Affordable housing is a government program that builds and subsidizes so few housing units that it has no effect on housing affordability. The various programs around affordable housing subverts the role of government, deceives the public, enriches connected insiders and entices Coloradans into an ever-increasing acceptance of dependency.
Subverts the role of government: In the United States, government does not provide housing. Housing is not a constitutional mandate at the Federal, State or local level. The concept of government housing is incompatible with American Ideals, our values of individualism and respecting the varied and diverse tastes that our citizens have. Government provided housing undermines the personal accountability that ownership or renting imposes on a resident.
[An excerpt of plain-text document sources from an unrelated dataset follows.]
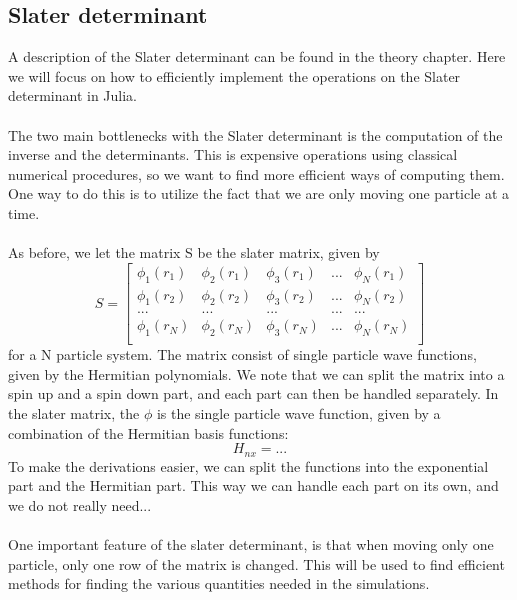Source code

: \subsection{Slater determinant}
A description of the Slater determinant can be found in the theory chapter. Here we will focus on how to efficiently implement the operations on the Slater determinant in Julia. 
\\
\\
The two main bottlenecks with the Slater determinant is the computation of the inverse and the determinants. This is expensive operations using classical numerical procedures, so we want to find more efficient ways of computing them. One way to do this is to utilize the fact that we are only moving one particle at a time. 
\\
\\
As before, we let the matrix S be the slater matrix, given by
\begin{equation}
    S = 
    \begin{bmatrix}
    \phi_1(r_1) & \phi_2(r_1) & \phi_3(r_1) & ... & \phi_N(r_1) \\
    \phi_1(r_2) & \phi_2(r_2) & \phi_3(r_2) & ... & \phi_N(r_2) \\
    ... & ... & ... & ... & ... \\
    \phi_1(r_N) & \phi_2(r_N) & \phi_3(r_N) & ... & \phi_N(r_N) \\
    \end{bmatrix}
\end{equation}
for a N particle system. The matrix consist of single particle wave functions, given by the Hermitian polynomials. We note that we can split the matrix into a spin up and a spin down part, and each part can then be handled separately. In the slater matrix, the $\phi$ is the single particle wave function, given by a combination of the Hermitian basis functions:
\begin{equation}
    H_{nx} = ...
\end{equation}
To make the derivations easier, we can split the functions into the exponential part and the Hermitian part. This way we can handle each part on its own, and we do not really need... 
\\
\\
One important feature of the slater determinant, is that when moving only one particle, only one row of the matrix is changed. This will be used to find efficient methods for finding the various quantities needed in the simulations.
Deceives the Public: Government has very few housing units to give away compared to the people that meet the ‘needs’ guidelines. In a presentation by the Adams County Housing Authority (ACHA) to the Westminster City Council, the Authority reported 4,000 qualified applicants seeking 150 openings for housing assistance. The inequity of having 150 winners compared to the 3,850 decent, worthy, honest people that lost is staggering. If the possibility of government housing was not present, all of those 4,000 applicants would equally have to find a way to be self-sufficient. Moreover, the people that did not get assistance rightly question the fairness of such a system
Enriches Connected Insiders: For example, consider the City contract with Eaton Street Affordable Housing, LLC at the New Downtown in Westminster. With tens of millions in government subsidy, cost controls on the developer that the marketplace would have enforced vanish. Additionally, the City contract allowed the developer to inflate the value of their equity. Then, wanting even more profit, the developer formed an In-Name-Only ‘partnership’ with the Jefferson County Housing Authority (JCHA) to avoid paying property taxes on the project. If all that manipulating the system was not enough, after 30 years, the privately-owned project sheds all affordability requirements and the taxpayer money spent will have purchased nothing that endured.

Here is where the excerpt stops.